Chapters/Future.tex

   1 \chapter[chap:future]{Future work}
   2 \section{Improved notation for hierarchical state}
   3 The hierarchic state model requires quite some boilerplate code for unpacking
   4 and distributing the input state and collecting and repacking the output
   5 state. There is really only one way in which this state handling can be done,
   6 so it would make sense to hide this boilerplate. This would incur no
   7 flexibility cost at all, since there are no other ways that would work.
   8
   9 Options: Misuse the do notation in Haskell, create some abstraction in
  10 Haskell or add new syntax.
  11
  12 \section[sec:future:pipelining]{Improved notation or abstraction for pipelining}
  13 Since pipelining is a very common optimization for hardware systems, it should
  14 be easy to specify a pipelined system. Since it involves quite some registers
  15 into an otherwise regular combinatoric system, we might look for some way to
  16 abstract away some of the boilerplate for pipelining.
  17
  18 Example of naive pipelined code
  19
  20 Using monadic do does not fit the typing
  21
  22 Using custom combinators would work
  23
  24 \section{Recursion}
  25 The main problems of recursion have been described in
  26 \at{section}[sec:recursion]. In the current implementation, recursion is
  27 therefore not possible, instead we rely on a number of implicit list-recursive
  28 builtin functions.
  29
  30 Since recursion is a very important and central concept in functional
  31 programming, it would very much improve the flexibility and elegance of our
  32 hardware descriptions if we could support full recursion.
  33
  34 For this, there are two main problems to solve:
  35
  36 \startitemize
  37 \item For list recursion, how to make a description type check? It is quite
  38 possible that improvements in the \small{GHC} typechecker will make this
  39 possible, though it will still stay a challenge. Further advances in
  40 dependent typing support for Haskell will probably help here as well.
  41
  42 TODO: Reference Christiaan and other type-level work
  43 (http://personal.cis.strath.ac.uk/conor/pub/she/)

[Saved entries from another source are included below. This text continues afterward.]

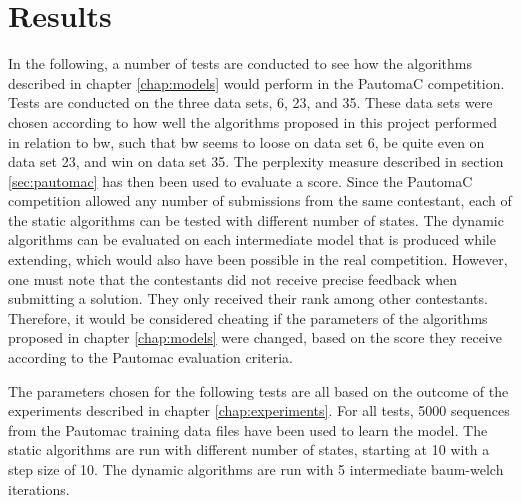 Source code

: \chapter{Results}
In the following, a number of tests are conducted to see how the algorithms described in chapter \ref{chap:models} would perform in the PautomaC competition. Tests are conducted on the three data sets, 6, 23, and 35. These data sets were chosen according to how well the algorithms proposed in this project performed in relation to \gls{bw}, such that \gls{bw} seems to loose on data set 6, be quite even on data set 23, and win on data set 35.
The perplexity measure described in section \ref{sec:pautomac} has then been used to evaluate a score.
Since the PautomaC competition allowed any number of submissions from the same contestant, each of the static algorithms can be tested with different number of states. The dynamic algorithms can be evaluated on each intermediate model that is produced while extending, which would also have been possible in the real competition.
However, one must note that the contestants did not receive precise feedback when submitting a solution. They only received their rank among other contestants. Therefore, it would be considered cheating if the parameters of the algorithms proposed in chapter \ref{chap:models} were changed, based on the score they receive according to the Pautomac evaluation criteria.

The parameters chosen for the following tests are all based on the outcome of the experiments described in chapter \ref{chap:experiments}.
For all tests, 5000 sequences from the Pautomac training data files have been used to learn the model. The static algorithms are run with different number of states, starting at 10 with a step size of 10.
The dynamic algorithms are run with 5 intermediate \gls{baum-welch} iterations. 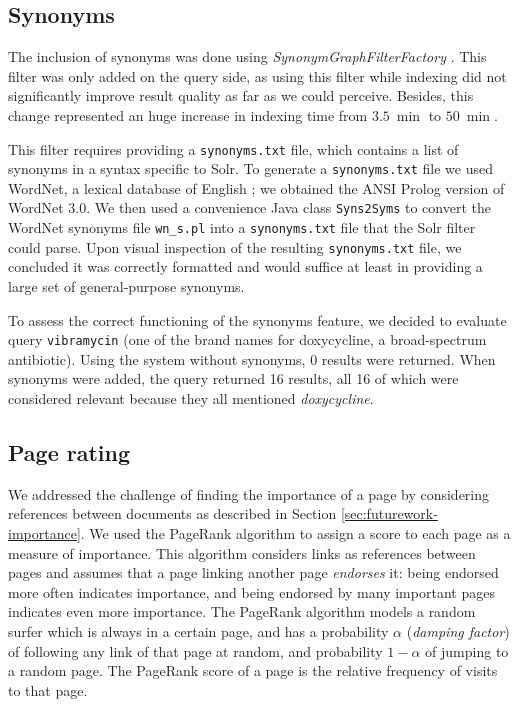 \documentclass[sigconf, authorversion]{acmart}
\begin{document}
\subsection{Synonyms}

The inclusion of synonyms was done using \textit{SynonymGraphFilterFactory} \cite{synonym-graph-filter-factory}. This filter was only added on the query side, as using this filter while indexing did not significantly improve result quality as far as we could perceive. Besides, this change represented an huge increase in indexing time from $\SI{3.5}{\min}$ to $\SI{50}{\min}$.

This filter requires providing a \texttt{synonyms.txt} file, which contains a list of synonyms in a syntax specific to Solr. To generate a \texttt{synonyms.txt} file we used WordNet, a lexical database of English \cite{wordnet}; we obtained the ANSI Prolog version of WordNet 3.0. We then used a convenience Java class \texttt{Syns2Syms} \cite{syns2syms} to convert the WordNet synonyms file \texttt{wn\_s.pl} into a \texttt{synonyms.txt} file that the Solr filter could parse. Upon visual inspection of the resulting \texttt{synonyms.txt} file, we concluded it was correctly formatted and would suffice at least in providing a large set of general-purpose synonyms.

To assess the correct functioning of the synonyms feature, we decided to evaluate query \texttt{vibramycin} (one of the brand names for doxycycline, a broad-spectrum antibiotic). Using the system without synonyms, 0 results were returned. When synonyms were added, the query returned 16 results, all 16 of which were considered relevant because they all mentioned \textit{doxycycline}.



\subsection{Page rating}

We addressed the challenge of finding the importance of a page by considering references between documents as described in Section \ref{sec:futurework-importance}. We used the PageRank algorithm \cite{pagerank} to assign a score to each page as a measure of importance. This algorithm considers links as references between pages and assumes that a page linking another page \textit{endorses} it: being endorsed more often indicates importance, and being endorsed by many important pages indicates even more importance. The PageRank algorithm models a random surfer which is always in a certain page, and has a probability $\alpha$ (\textit{damping factor}) of following any link of that page at random, and probability $1-\alpha$ of jumping to a random page. The PageRank score of a page is the relative frequency of visits to that page.
\end{document}
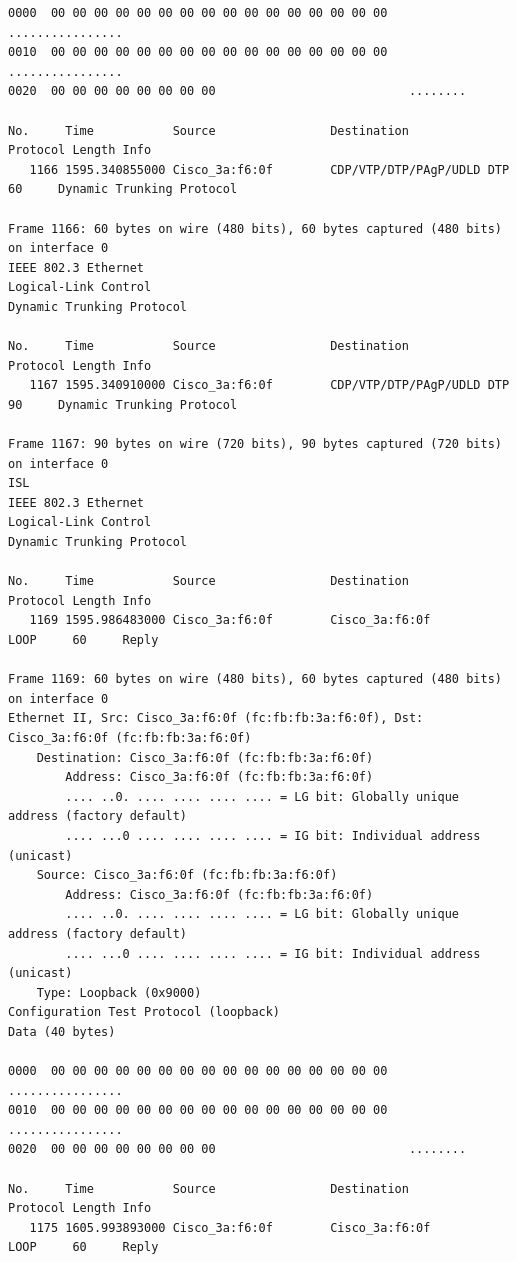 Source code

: \documentclass[a4paper,11pt]{article}
\begin{document}
\begin{lstlisting}
0000  00 00 00 00 00 00 00 00 00 00 00 00 00 00 00 00   ................
0010  00 00 00 00 00 00 00 00 00 00 00 00 00 00 00 00   ................
0020  00 00 00 00 00 00 00 00                           ........

No.     Time           Source                Destination           Protocol Length Info
   1166 1595.340855000 Cisco_3a:f6:0f        CDP/VTP/DTP/PAgP/UDLD DTP      60     Dynamic Trunking Protocol

Frame 1166: 60 bytes on wire (480 bits), 60 bytes captured (480 bits) on interface 0
IEEE 802.3 Ethernet 
Logical-Link Control
Dynamic Trunking Protocol

No.     Time           Source                Destination           Protocol Length Info
   1167 1595.340910000 Cisco_3a:f6:0f        CDP/VTP/DTP/PAgP/UDLD DTP      90     Dynamic Trunking Protocol

Frame 1167: 90 bytes on wire (720 bits), 90 bytes captured (720 bits) on interface 0
ISL
IEEE 802.3 Ethernet 
Logical-Link Control
Dynamic Trunking Protocol

No.     Time           Source                Destination           Protocol Length Info
   1169 1595.986483000 Cisco_3a:f6:0f        Cisco_3a:f6:0f        LOOP     60     Reply

Frame 1169: 60 bytes on wire (480 bits), 60 bytes captured (480 bits) on interface 0
Ethernet II, Src: Cisco_3a:f6:0f (fc:fb:fb:3a:f6:0f), Dst: Cisco_3a:f6:0f (fc:fb:fb:3a:f6:0f)
    Destination: Cisco_3a:f6:0f (fc:fb:fb:3a:f6:0f)
        Address: Cisco_3a:f6:0f (fc:fb:fb:3a:f6:0f)
        .... ..0. .... .... .... .... = LG bit: Globally unique address (factory default)
        .... ...0 .... .... .... .... = IG bit: Individual address (unicast)
    Source: Cisco_3a:f6:0f (fc:fb:fb:3a:f6:0f)
        Address: Cisco_3a:f6:0f (fc:fb:fb:3a:f6:0f)
        .... ..0. .... .... .... .... = LG bit: Globally unique address (factory default)
        .... ...0 .... .... .... .... = IG bit: Individual address (unicast)
    Type: Loopback (0x9000)
Configuration Test Protocol (loopback)
Data (40 bytes)

0000  00 00 00 00 00 00 00 00 00 00 00 00 00 00 00 00   ................
0010  00 00 00 00 00 00 00 00 00 00 00 00 00 00 00 00   ................
0020  00 00 00 00 00 00 00 00                           ........

No.     Time           Source                Destination           Protocol Length Info
   1175 1605.993893000 Cisco_3a:f6:0f        Cisco_3a:f6:0f        LOOP     60     Reply


\end{lstlisting}
\end{document}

  44 \item For all recursion, there is the obvious challenge of deciding when
  45 recursion is finished. For list recursion, this might be easier (Since the
  46 base case of the recursion influences the type signatures). For general
  47 recursion, this requires a complete set of simplification and evaluation
  48 transformations to prevent infinite expansion. The main challenge here is how
  49 to make this set complete, or at least define the constraints on possible
  50 recursion which guarantee it will work.
  51
  52 TODO: Loop unrolling
  53 \stopitemize
  54
  55 \section{Multiple clock domains and asynchronicity}
  56 Cλash currently only supports synchronous systems with a single clock domain.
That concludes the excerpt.